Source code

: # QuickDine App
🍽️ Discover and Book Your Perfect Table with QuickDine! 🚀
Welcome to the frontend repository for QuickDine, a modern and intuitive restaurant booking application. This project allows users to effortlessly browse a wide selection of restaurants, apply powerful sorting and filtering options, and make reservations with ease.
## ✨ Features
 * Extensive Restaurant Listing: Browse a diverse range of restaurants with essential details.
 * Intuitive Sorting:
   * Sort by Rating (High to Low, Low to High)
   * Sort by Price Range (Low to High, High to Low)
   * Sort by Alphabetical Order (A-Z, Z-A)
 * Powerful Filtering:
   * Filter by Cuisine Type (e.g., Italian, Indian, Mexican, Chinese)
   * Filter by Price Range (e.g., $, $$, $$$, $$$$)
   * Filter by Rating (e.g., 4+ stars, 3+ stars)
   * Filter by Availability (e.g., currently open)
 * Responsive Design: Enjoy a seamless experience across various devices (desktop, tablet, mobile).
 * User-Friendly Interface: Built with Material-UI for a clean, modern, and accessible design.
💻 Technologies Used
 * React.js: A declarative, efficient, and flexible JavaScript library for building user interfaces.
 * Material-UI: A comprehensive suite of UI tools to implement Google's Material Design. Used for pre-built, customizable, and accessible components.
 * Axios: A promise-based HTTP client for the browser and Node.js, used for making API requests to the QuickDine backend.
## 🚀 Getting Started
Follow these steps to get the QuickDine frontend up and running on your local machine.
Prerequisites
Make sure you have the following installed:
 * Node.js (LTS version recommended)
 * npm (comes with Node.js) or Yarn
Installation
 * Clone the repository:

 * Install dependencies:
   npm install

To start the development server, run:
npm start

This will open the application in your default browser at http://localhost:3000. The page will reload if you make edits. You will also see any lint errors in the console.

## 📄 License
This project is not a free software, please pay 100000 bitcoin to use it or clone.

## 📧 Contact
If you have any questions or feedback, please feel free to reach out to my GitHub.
:::::
Requirement -> In the entries above, find the line containing "## ✨ Features". Set down that line and every line after it through the last one, exactly and alone.

Answer for the task ->
## ✨ Features
 * Extensive Restaurant Listing: Browse a diverse range of restaurants with essential details.
 * Intuitive Sorting:
   * Sort by Rating (High to Low, Low to High)
   * Sort by Price Range (Low to High, High to Low)
   * Sort by Alphabetical Order (A-Z, Z-A)
 * Powerful Filtering:
   * Filter by Cuisine Type (e.g., Italian, Indian, Mexican, Chinese)
   * Filter by Price Range (e.g., $, $$, $$$, $$$$)
   * Filter by Rating (e.g., 4+ stars, 3+ stars)
   * Filter by Availability (e.g., currently open)
 * Responsive Design: Enjoy a seamless experience across various devices (desktop, tablet, mobile).
 * User-Friendly Interface: Built with Material-UI for a clean, modern, and accessible design.
💻 Technologies Used
 * React.js: A declarative, efficient, and flexible JavaScript library for building user interfaces.
 * Material-UI: A comprehensive suite of UI tools to implement Google's Material Design. Used for pre-built, customizable, and accessible components.
 * Axios: A promise-based HTTP client for the browser and Node.js, used for making API requests to the QuickDine backend.
## 🚀 Getting Started
Follow these steps to get the QuickDine frontend up and running on your local machine.
Prerequisites
Make sure you have the following installed:
 * Node.js (LTS version recommended)
 * npm (comes with Node.js) or Yarn
Installation
 * Clone the repository:

 * Install dependencies:
   npm install

To start the development server, run:
npm start

This will open the application in your default browser at http://localhost:3000. The page will reload if you make edits. You will also see any lint errors in the console.

## 📄 License
This project is not a free software, please pay 100000 bitcoin to use it or clone.

## 📧 Contact
If you have any questions or feedback, please feel free to reach out to my GitHub.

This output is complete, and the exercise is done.